Unter Anleitung der Ostasienwissenschaftler Prof. Dr. Thomas Heberer und Dr. Anja Senz (Geschäftsführerin des Konfuzius-Instituts Metropole Ruhr an der Universität Duisburg-Essen) hatten die Studierenden u.a. die Frage bearbeitet, wie die Sichtbarkeit NRWs in China erhöht werden könnte, die Attraktivität des Bundeslandes für chinesische Unternehmen gesteigert, die Integration chinesischer Studierender erleichtert und wie die bestehenden Partnerschaften auf kommunaler und Landesebene mit China vertieft werden könnten. In sechs Arbeitsgruppen beschäftigten sich die Studierenden im Verlauf des Semesters mit den einzelnen Themenbereichen, führten Expertenbefragungen durch, sondierten die Literatur in westlichen Sprachen sowie in Chinesisch und erarbeiteten zu jedem Thema ein zehnminütige Präsentation für die abschließende Veranstaltung und Diskussion in der Staatskanzlei in Düsseldorf aus.
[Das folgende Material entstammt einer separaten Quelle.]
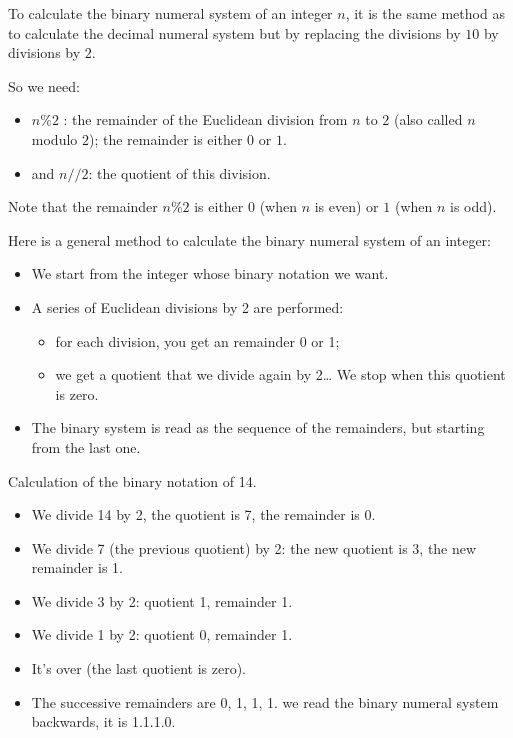 \documentclass[11pt,class=report,crop=false]{standalone}
\begin{document}
\begin{cours}

To calculate the binary numeral system of an integer $n$, it is the same method as to calculate the decimal numeral system but by replacing the divisions by $10$ by divisions by $2$.

So we need:
  \begin{itemize}
    \item $n\%2$ : the remainder of the Euclidean division from $n$ to $2$ (also called $n$ modulo $2$); the remainder is either $0$ or $1$.
    \item and $n//2$: the quotient of this division. 
  \end{itemize}
  
  Note that the remainder $n\%2$ is either $0$ (when $n$ is even) or $1$ (when $n$ is odd).
  
  Here is a general method to calculate the binary numeral system of an integer:
\begin{itemize}
  \item We start from the integer whose binary notation we want.
  
  \item A series of Euclidean divisions by 2 are performed: 
  \begin{itemize}
    \item for each division, you get an remainder 0 or 1; 
    \item we get a quotient that we divide again by 2\ldots{} We stop when this quotient is zero.
  \end{itemize}
  
  \item The binary system is read as the sequence of the remainders, but starting from the last one.
\end{itemize}

\begin{exemple}
Calculation of the binary notation of 14.

\begin{itemize}
  \item We divide 14 by 2, the quotient is 7, the remainder is 0.
  \item We divide 7 (the previous quotient) by 2: the new quotient is 3, the new remainder is 1.
  \item We divide 3 by 2: quotient 1, remainder 1.
  \item We divide 1 by 2: quotient 0, remainder 1.
  \item It's over (the last quotient is zero).
  \item The successive remainders are 0, 1, 1, 1. we read the binary numeral system backwards, it is 1.1.1.0.  
\end{itemize}


\end{exemple}
\end{cours}
\end{document}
Die einstündige Präsentation stieß bei den Anwesenden auf positive Resonanz und lieferte, so die Ministerin Dr. Schwall-Düren, neben einer fundierten Analyse zu einzelnen Themenfeldern auch viele neue und kreative Ansatzpunkte für die weitere Gestaltung der Zusammenarbeit mit chinesischen Partnern. An der Präsentation nahmen u.a. VertreterInnen von Ministerien, Verbänden, des Landtags und der Staatskanzlei teil. Auf Grund der Diskussionsergebnisse erarbeiteten die Studierenden dann schriftliche Fassungen, die dem Kooperationspartner und weiteren interessierten Einrichtungen in gedruckter Form zur Verfügung gestellt wurden. Auf diese Weise sollen die Studierenden Politikberatung einüben. Sie sollen lernen, ein komplexes Thema problem- und lösungsorientiert zu erarbeiten, kurz und bündig einer außeruniversitären Öffentlichkeit vorzutragen und schließlich in eine schriftliche Fassung zu bringen. Solche Seminare sind erheblich arbeitsintensiver als herkömmliche Seminare, bieten zugleich aber einen hohen Praxisbezug.